What you have to do | Please restate, word for word, the lines below that begin at the one with "the scenarios $\alpha$" and end at the one with "w ) = \beta". Leave out all other lines.
━━ Exercise inputs
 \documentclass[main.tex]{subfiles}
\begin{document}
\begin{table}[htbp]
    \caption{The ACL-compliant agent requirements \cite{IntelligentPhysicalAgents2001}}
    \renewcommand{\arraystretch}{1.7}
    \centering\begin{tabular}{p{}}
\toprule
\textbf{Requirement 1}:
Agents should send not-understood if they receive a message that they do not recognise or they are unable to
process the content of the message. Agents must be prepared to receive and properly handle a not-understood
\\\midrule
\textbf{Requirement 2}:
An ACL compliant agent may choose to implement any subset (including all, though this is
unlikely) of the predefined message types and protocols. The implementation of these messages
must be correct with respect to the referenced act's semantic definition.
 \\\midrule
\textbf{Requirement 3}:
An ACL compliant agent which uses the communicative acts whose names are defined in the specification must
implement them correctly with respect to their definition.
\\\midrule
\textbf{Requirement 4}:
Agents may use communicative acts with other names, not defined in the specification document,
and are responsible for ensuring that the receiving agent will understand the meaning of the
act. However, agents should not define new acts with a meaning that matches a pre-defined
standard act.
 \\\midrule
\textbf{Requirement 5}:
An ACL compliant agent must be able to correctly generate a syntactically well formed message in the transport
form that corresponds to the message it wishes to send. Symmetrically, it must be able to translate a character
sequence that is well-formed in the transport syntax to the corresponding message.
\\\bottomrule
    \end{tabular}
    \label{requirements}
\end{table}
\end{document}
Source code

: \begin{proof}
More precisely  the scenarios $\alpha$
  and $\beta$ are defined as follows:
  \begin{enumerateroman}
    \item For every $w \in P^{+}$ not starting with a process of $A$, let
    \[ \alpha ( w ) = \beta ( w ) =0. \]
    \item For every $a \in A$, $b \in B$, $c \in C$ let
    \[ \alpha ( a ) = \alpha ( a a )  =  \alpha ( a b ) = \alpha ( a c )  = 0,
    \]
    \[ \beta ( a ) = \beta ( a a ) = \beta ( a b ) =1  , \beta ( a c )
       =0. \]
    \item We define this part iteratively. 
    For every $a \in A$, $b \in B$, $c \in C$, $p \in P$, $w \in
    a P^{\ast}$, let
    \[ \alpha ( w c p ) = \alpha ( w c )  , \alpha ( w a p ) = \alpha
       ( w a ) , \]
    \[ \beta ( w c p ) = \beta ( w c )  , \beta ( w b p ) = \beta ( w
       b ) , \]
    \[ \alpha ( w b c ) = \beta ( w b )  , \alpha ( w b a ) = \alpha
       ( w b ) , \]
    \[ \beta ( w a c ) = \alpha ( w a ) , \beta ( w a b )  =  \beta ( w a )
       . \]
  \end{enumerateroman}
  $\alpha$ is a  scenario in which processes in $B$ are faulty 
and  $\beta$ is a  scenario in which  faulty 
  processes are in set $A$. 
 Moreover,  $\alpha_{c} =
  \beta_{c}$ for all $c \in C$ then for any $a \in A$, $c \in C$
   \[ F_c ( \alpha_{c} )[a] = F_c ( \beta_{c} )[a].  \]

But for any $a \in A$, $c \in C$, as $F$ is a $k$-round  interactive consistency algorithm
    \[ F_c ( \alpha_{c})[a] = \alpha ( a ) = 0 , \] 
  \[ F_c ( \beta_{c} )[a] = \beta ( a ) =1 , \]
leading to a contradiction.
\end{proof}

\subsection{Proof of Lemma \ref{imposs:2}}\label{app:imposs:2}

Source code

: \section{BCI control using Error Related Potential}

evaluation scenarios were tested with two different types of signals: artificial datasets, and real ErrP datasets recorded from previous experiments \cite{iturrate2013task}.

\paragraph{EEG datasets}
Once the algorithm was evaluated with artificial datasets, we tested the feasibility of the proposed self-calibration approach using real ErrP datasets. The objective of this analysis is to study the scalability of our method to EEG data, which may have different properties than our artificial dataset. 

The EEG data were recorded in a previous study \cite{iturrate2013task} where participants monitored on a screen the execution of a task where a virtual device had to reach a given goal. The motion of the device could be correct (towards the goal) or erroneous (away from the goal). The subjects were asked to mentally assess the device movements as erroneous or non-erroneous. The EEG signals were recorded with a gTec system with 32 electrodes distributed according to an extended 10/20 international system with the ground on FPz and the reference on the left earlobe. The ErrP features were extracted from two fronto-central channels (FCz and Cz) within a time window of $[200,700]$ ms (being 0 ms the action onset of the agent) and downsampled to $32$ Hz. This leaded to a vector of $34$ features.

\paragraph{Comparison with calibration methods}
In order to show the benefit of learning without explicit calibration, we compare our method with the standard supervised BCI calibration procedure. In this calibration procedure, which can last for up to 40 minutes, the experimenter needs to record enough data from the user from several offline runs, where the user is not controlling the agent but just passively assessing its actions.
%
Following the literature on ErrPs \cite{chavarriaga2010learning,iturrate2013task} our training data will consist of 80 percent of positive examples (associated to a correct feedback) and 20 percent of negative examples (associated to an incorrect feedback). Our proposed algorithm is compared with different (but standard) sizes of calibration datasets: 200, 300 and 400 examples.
━━━━
━━ Exercise inputs
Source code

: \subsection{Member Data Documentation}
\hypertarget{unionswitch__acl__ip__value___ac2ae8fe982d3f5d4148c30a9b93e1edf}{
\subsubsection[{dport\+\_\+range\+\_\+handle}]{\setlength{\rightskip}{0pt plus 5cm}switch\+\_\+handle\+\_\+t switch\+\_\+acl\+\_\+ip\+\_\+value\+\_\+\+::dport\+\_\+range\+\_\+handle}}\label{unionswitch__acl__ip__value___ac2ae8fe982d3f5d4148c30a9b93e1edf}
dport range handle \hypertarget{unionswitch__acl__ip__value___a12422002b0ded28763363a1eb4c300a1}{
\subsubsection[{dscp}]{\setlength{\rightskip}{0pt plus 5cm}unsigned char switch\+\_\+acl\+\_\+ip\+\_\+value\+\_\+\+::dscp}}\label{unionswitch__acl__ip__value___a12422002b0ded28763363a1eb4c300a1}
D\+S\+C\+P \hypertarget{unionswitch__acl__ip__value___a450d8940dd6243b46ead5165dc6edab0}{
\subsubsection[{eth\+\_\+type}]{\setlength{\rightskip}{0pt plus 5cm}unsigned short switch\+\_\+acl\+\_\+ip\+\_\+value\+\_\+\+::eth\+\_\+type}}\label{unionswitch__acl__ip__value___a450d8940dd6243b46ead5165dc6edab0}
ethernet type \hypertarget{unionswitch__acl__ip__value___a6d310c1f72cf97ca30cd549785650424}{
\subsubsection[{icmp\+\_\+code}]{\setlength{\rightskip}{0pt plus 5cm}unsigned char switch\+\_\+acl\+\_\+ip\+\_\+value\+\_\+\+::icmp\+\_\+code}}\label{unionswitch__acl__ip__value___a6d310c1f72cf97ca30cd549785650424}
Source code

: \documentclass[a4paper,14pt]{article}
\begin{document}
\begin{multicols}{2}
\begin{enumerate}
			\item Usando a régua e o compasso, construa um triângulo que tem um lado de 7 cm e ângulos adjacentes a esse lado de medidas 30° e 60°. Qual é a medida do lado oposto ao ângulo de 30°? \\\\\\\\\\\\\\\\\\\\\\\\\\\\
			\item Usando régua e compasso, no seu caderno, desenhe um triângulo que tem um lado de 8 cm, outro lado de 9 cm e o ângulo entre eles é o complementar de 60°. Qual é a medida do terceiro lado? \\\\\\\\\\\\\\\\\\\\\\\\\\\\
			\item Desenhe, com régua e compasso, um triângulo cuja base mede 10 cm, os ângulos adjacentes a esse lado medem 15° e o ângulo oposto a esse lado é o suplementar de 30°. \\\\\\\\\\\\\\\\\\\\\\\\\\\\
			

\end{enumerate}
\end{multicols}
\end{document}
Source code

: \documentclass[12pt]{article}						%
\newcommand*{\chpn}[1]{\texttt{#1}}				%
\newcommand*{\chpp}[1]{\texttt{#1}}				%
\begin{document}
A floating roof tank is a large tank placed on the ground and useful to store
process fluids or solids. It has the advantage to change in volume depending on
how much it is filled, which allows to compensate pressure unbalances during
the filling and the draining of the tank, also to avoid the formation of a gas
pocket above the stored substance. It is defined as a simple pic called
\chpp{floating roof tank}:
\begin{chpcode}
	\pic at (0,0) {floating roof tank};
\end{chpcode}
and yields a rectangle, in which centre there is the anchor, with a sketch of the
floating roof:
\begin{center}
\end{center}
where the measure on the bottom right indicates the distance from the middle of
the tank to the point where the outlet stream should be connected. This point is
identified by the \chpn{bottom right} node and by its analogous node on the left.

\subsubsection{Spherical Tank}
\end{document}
━━━━
━━ Exercise inputs
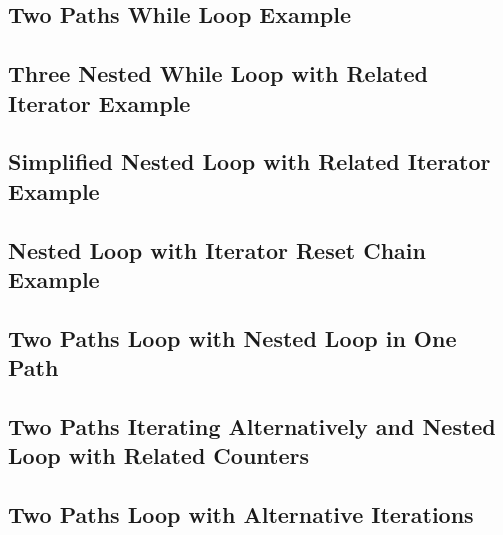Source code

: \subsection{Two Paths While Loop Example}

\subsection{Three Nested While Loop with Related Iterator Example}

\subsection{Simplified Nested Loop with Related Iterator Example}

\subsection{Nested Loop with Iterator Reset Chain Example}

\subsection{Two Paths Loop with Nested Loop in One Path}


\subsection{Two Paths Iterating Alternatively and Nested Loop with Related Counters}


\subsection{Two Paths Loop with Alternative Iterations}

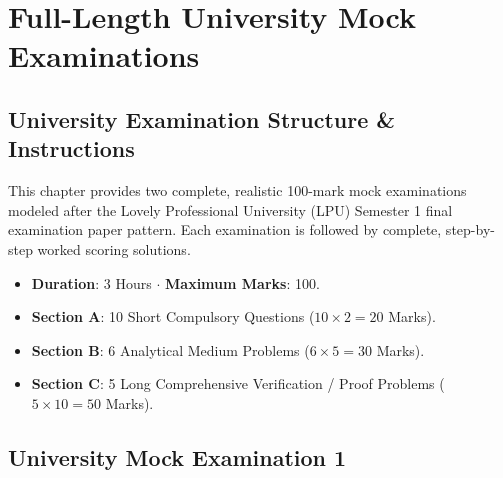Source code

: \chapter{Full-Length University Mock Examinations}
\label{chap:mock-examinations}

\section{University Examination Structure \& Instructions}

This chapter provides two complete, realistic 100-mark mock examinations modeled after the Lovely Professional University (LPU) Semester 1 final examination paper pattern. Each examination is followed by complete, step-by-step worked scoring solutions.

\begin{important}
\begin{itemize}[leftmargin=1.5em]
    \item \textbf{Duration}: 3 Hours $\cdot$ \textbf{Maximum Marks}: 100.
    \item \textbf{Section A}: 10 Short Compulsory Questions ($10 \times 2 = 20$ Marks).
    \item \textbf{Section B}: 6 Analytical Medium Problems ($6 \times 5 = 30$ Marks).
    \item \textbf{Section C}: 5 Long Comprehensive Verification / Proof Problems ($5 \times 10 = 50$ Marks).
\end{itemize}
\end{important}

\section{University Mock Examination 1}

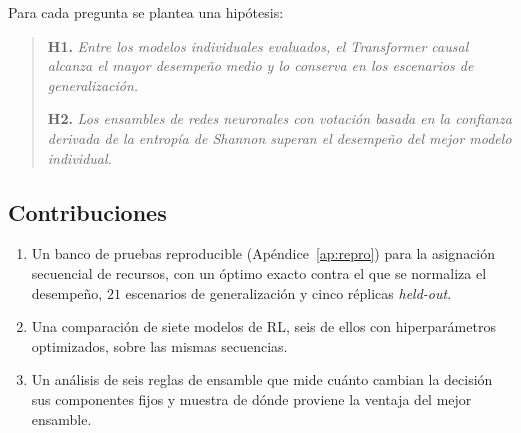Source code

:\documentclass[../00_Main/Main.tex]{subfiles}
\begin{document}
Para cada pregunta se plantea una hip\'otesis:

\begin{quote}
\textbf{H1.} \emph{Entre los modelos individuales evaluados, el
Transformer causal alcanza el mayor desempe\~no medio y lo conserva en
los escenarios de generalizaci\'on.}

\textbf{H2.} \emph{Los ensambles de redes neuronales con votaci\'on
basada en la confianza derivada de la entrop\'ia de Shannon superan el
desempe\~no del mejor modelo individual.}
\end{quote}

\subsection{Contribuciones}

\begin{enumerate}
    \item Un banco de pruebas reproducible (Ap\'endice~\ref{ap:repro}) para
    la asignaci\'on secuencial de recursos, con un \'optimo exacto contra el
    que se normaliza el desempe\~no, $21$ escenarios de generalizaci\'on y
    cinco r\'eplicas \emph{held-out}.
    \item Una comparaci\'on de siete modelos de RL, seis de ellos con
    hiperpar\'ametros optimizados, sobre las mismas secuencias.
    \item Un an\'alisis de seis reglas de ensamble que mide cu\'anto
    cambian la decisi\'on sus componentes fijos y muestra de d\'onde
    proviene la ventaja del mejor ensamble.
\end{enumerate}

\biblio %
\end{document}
━━━━
Answer for the task |
More precisely  the scenarios $\alpha$
  and $\beta$ are defined as follows:
  \begin{enumerateroman}
    \item For every $w \in P^{+}$ not starting with a process of $A$, let
    \[ \alpha ( w ) = \beta ( w ) =0. \]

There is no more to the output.